Topographic changes in celiac patient three-dimensional constructs were often more variable as compared to controls. The mean absolute derivative in elevation was 2.34 ± 0.35 brightness units for celiacs vs 1.95 ± 0.28 for controls (P = 0.014). The standard deviation of the derivative in elevation was 4.87 ± 0.35 brightness units for celiacs vs 4.47 ± 0.36 for controls (P = 0.023). Celiac patients with Marsh IIIC villous atrophy tended to have the largest topographic changes. Plotted in two dimensions, celiac data could be separated from controls with 80% sensitivity and specificity.

CONCLUSION

Use of shape-from-shading to construct three-dimensional projections approximating the actual spatial geometry of the small intestinal substrate is useful to observe features not readily apparent in two-dimensional videocapsule images.

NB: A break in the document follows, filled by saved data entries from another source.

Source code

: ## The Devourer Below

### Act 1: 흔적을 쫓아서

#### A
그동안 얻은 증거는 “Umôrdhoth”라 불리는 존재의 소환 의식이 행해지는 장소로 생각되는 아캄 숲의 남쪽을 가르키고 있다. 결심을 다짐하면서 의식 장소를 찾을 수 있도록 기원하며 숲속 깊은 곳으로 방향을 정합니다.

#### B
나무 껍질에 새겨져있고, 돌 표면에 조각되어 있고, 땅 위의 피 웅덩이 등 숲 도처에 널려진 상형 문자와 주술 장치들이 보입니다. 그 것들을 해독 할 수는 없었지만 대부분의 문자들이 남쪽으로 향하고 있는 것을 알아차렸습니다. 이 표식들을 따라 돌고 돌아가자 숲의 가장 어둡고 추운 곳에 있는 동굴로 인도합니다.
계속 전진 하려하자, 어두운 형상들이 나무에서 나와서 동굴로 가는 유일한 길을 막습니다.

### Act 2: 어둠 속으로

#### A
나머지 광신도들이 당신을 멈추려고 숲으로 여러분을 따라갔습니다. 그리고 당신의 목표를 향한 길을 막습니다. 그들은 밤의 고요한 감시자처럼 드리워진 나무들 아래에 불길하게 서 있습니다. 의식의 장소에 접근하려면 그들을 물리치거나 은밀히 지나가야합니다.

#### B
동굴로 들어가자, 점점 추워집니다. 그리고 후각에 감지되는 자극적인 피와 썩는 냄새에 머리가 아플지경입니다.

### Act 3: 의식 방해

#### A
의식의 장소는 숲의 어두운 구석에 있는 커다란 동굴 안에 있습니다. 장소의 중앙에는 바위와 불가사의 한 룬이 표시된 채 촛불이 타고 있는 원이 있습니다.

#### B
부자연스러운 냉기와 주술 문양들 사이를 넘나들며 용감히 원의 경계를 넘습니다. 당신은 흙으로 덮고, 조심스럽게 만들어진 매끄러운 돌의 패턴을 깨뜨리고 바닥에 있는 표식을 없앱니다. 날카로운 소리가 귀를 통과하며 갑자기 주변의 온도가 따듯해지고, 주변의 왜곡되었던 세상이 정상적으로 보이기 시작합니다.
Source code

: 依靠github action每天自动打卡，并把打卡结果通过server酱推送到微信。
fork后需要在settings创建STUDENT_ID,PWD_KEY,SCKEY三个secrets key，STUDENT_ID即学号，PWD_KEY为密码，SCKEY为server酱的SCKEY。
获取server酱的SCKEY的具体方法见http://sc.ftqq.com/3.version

This method represents a potentially helpful adjunct to detect areas of pathology during videocapsule analysis.

Keywords: Celiac disease; Duodenum; Shape-from-shading; Small intestine; Videocapsule

Core tip: Videocapsule images can assist in determining the presence and status of celiac disease; however, pathology is not always apparent by visual inspection. A computerized shape-from-shading technique was used to characterize the topography of the small intestinal mucosa. It was hypothesized that the automated measure would be helpful to distinguish celiac from control images and to gauge the degree of villous atrophy in the celiac patient data.